«La revisione della ‘direttiva sui prodotti del tabacco’ prevede molte proposte e ci sono alcuni aspetti che possono incidere molto negativamente sulla nostra filiera del tabacco, già messa in crisi dalla riforma della Pac e dal difficile momento economico, e addirittura favorire il commercio illegale». Questo il parere di Denis Pantini, responsabile Area di Ricerca Agricoltura e Industria alimentare di Nomisma, che fa il punto con Labitalia sullo stato della filiera del tabacco, alla luce dei dati diffusi proprio da Nomisma. Dalla revisione della direttiva, dice il Rapporto Nomisma, “derivano importanti incognite sul futuro della filiera del tabacco”. «Intanto – spiega Pantini – l’imposizione di un pacchetto ‘neutro’, senza marchio, e l’imposizione di immagini dissuasive possono incidere su un aumento del commercio illegale, per più motivi. Il primo è la maggiore facilità di contraffazione e il secondo è l’affezione del consumatore verso il brand preferito che può spingerlo verso il mercato illegale».
A risentire negativamente di questa misura sarebbero anche le rivendite. “I tabaccai attualmente hanno dei loro ricavi dal brand. Abbassando questi ricavi andrebbero in crisi molte tabaccherie, soprattutto quelle marginali”, avverte.
«Le difficoltà della filiera del tabacco in Italia – evidenzia Pantini – si sono accentuate per varie cause che interessano le fasi della filiera stessa.

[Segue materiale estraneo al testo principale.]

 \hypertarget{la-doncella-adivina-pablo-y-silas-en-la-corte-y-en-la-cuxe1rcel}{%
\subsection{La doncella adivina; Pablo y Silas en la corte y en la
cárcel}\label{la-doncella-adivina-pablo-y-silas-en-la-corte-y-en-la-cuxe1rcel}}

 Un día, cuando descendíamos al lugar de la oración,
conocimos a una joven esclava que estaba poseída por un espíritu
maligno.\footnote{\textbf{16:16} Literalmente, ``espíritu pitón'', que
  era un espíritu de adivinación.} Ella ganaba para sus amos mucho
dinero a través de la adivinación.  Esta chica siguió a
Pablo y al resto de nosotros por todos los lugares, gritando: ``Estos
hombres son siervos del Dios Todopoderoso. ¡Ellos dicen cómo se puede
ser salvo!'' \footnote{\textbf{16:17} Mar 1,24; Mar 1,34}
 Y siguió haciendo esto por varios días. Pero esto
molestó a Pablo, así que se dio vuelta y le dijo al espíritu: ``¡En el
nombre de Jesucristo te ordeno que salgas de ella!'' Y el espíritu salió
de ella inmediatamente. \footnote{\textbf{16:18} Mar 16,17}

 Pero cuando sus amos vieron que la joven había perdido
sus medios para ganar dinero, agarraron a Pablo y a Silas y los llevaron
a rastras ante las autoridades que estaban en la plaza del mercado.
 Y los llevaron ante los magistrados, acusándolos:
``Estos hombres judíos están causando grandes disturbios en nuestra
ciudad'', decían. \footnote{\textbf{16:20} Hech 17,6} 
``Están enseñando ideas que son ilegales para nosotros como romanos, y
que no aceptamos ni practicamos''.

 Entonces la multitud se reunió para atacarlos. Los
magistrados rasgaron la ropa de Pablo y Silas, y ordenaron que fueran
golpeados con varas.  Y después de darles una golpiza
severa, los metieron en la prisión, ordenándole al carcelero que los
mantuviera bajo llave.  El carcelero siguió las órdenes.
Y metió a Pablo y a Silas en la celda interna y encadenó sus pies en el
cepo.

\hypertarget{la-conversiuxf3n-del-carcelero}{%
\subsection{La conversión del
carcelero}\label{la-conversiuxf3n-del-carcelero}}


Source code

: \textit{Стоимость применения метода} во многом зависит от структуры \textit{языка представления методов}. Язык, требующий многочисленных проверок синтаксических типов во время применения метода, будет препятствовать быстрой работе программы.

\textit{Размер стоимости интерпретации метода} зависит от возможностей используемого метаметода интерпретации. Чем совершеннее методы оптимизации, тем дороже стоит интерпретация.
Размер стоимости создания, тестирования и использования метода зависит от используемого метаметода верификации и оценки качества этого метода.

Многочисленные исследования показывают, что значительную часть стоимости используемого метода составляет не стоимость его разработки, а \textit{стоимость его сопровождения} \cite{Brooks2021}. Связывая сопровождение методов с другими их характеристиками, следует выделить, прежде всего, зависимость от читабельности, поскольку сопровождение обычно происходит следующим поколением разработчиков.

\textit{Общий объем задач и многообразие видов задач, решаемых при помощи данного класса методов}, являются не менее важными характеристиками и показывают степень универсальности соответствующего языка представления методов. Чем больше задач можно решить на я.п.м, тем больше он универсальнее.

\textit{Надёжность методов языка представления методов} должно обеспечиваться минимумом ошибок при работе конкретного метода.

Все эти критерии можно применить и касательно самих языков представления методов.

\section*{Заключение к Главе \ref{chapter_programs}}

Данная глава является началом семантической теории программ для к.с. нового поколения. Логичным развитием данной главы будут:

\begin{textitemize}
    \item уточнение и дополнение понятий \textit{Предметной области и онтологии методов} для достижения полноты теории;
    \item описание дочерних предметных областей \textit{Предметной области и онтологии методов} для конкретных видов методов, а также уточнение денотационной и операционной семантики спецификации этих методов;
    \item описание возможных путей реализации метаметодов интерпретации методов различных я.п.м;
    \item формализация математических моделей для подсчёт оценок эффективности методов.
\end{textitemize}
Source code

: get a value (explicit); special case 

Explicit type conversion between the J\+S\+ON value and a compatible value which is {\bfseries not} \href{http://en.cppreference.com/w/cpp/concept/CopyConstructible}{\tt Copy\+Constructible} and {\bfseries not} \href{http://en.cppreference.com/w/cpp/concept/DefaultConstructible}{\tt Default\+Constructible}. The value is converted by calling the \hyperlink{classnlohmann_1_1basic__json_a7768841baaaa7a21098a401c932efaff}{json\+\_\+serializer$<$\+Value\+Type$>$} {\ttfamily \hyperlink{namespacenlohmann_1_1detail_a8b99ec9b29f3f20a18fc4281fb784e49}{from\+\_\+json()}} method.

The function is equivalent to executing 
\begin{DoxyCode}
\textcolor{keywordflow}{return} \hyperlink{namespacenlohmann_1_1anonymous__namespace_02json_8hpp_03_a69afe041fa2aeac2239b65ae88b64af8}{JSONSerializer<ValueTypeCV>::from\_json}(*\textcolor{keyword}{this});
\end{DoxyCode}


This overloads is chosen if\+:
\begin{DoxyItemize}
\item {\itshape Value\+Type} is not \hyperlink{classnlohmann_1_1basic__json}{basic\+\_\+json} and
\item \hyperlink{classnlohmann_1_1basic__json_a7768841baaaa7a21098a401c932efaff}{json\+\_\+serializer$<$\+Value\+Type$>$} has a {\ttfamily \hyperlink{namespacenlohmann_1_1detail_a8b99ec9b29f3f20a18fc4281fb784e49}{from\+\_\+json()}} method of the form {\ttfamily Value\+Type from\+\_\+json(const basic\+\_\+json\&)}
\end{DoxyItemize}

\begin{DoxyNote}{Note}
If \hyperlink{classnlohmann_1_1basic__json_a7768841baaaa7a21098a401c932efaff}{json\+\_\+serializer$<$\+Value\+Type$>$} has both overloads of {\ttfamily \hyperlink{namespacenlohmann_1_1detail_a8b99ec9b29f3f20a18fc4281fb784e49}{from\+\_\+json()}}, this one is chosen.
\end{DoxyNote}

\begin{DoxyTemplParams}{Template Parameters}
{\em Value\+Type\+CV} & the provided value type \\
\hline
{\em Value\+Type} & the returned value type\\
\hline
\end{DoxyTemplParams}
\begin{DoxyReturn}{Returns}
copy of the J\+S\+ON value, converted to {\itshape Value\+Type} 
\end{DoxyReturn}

Per quanto riguarda la coltivazione del tabacco, questa è diminuita soprattutto a causa delle modifiche intervenute negli aiuti della Pac dopo il 2010. Quella del tabacco è una coltura ‘labour intensive’, richiede molta manodopera e molte piccole aziende, soprattutto al Sud, sopravvivono grazie all’aiuto europeo».
Poi c’è stata la scure della crisi. «È stata di fatto smentita la teoria che la ‘domanda di fumo è rigida, non elastica’ – conclude Pantini – e si è riaperto il fronte del commercio illegale, questa volta però con un duplice risvolto: non solo contrabbando, ma anche contraffazione».